## [What you will do]
Please return the records below exactly as they appear, leaving every picture out.

[Extracted data entries]
Segment Open
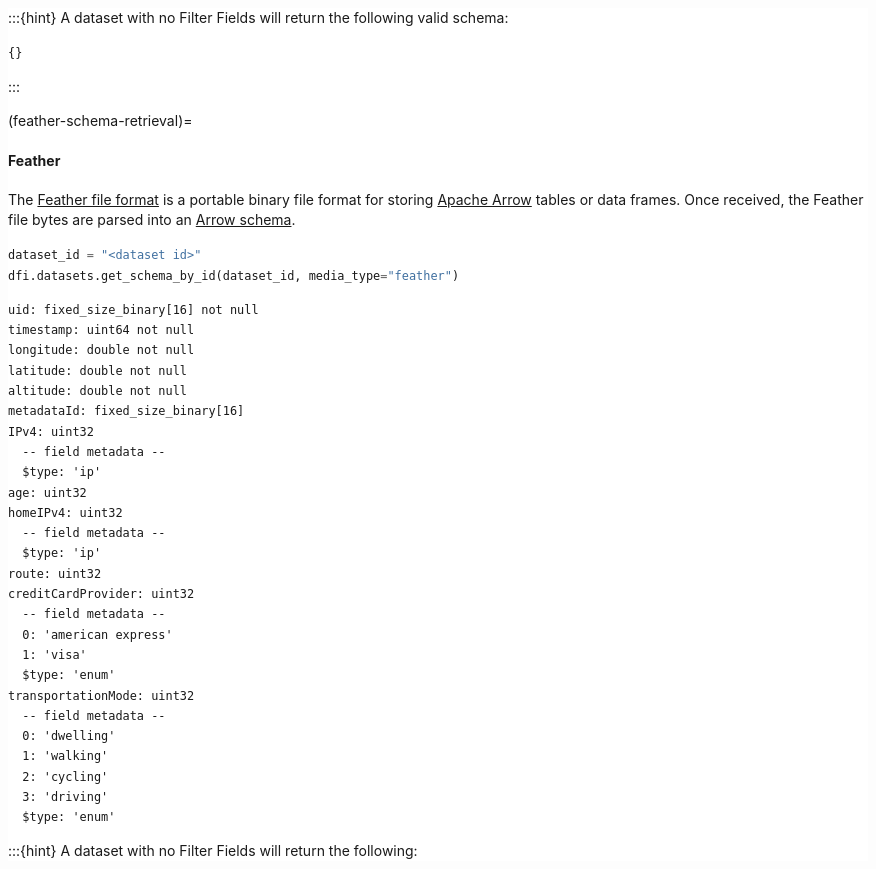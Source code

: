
 ```python
```

:::{hint}
A dataset with no Filter Fields will return the following valid schema:

```python
{}
```

:::

(feather-schema-retrieval)=

#### Feather

The [Feather file format](https://arrow.apache.org/docs/python/feather.html) is a portable binary file format for storing [Apache Arrow](https://arrow.apache.org/) tables or data frames. Once received, the Feather file bytes are parsed into an [Arrow schema](https://arrow.apache.org/docs/python/generated/pyarrow.Schema.html).

```python
dataset_id = "<dataset id>"
dfi.datasets.get_schema_by_id(dataset_id, media_type="feather")
```

```text
uid: fixed_size_binary[16] not null
timestamp: uint64 not null
longitude: double not null
latitude: double not null
altitude: double not null
metadataId: fixed_size_binary[16]
IPv4: uint32
  -- field metadata --
  $type: 'ip'
age: uint32
homeIPv4: uint32
  -- field metadata --
  $type: 'ip'
route: uint32
creditCardProvider: uint32
  -- field metadata --
  0: 'american express'
  1: 'visa'
  $type: 'enum'
transportationMode: uint32
  -- field metadata --
  0: 'dwelling'
  1: 'walking'
  2: 'cycling'
  3: 'driving'
  $type: 'enum'
```

:::{hint}
A dataset with no Filter Fields will return the following:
Segment Closed
## [Exercise result]
Source code

:
 ```python
```

:::{hint}
A dataset with no Filter Fields will return the following valid schema:

```python
{}
```

:::

(feather-schema-retrieval)=

#### Feather

The [Feather file format](https://arrow.apache.org/docs/python/feather.html) is a portable binary file format for storing [Apache Arrow](https://arrow.apache.org/) tables or data frames. Once received, the Feather file bytes are parsed into an [Arrow schema](https://arrow.apache.org/docs/python/generated/pyarrow.Schema.html).

```python
dataset_id = "<dataset id>"
dfi.datasets.get_schema_by_id(dataset_id, media_type="feather")
```

```text
uid: fixed_size_binary[16] not null
timestamp: uint64 not null
longitude: double not null
latitude: double not null
altitude: double not null
metadataId: fixed_size_binary[16]
IPv4: uint32
  -- field metadata --
  $type: 'ip'
age: uint32
homeIPv4: uint32
  -- field metadata --
  $type: 'ip'
route: uint32
creditCardProvider: uint32
  -- field metadata --
  0: 'american express'
  1: 'visa'
  $type: 'enum'
transportationMode: uint32
  -- field metadata --
  0: 'dwelling'
  1: 'walking'
  2: 'cycling'
  3: 'driving'
  $type: 'enum'
```

:::{hint}
A dataset with no Filter Fields will return the following:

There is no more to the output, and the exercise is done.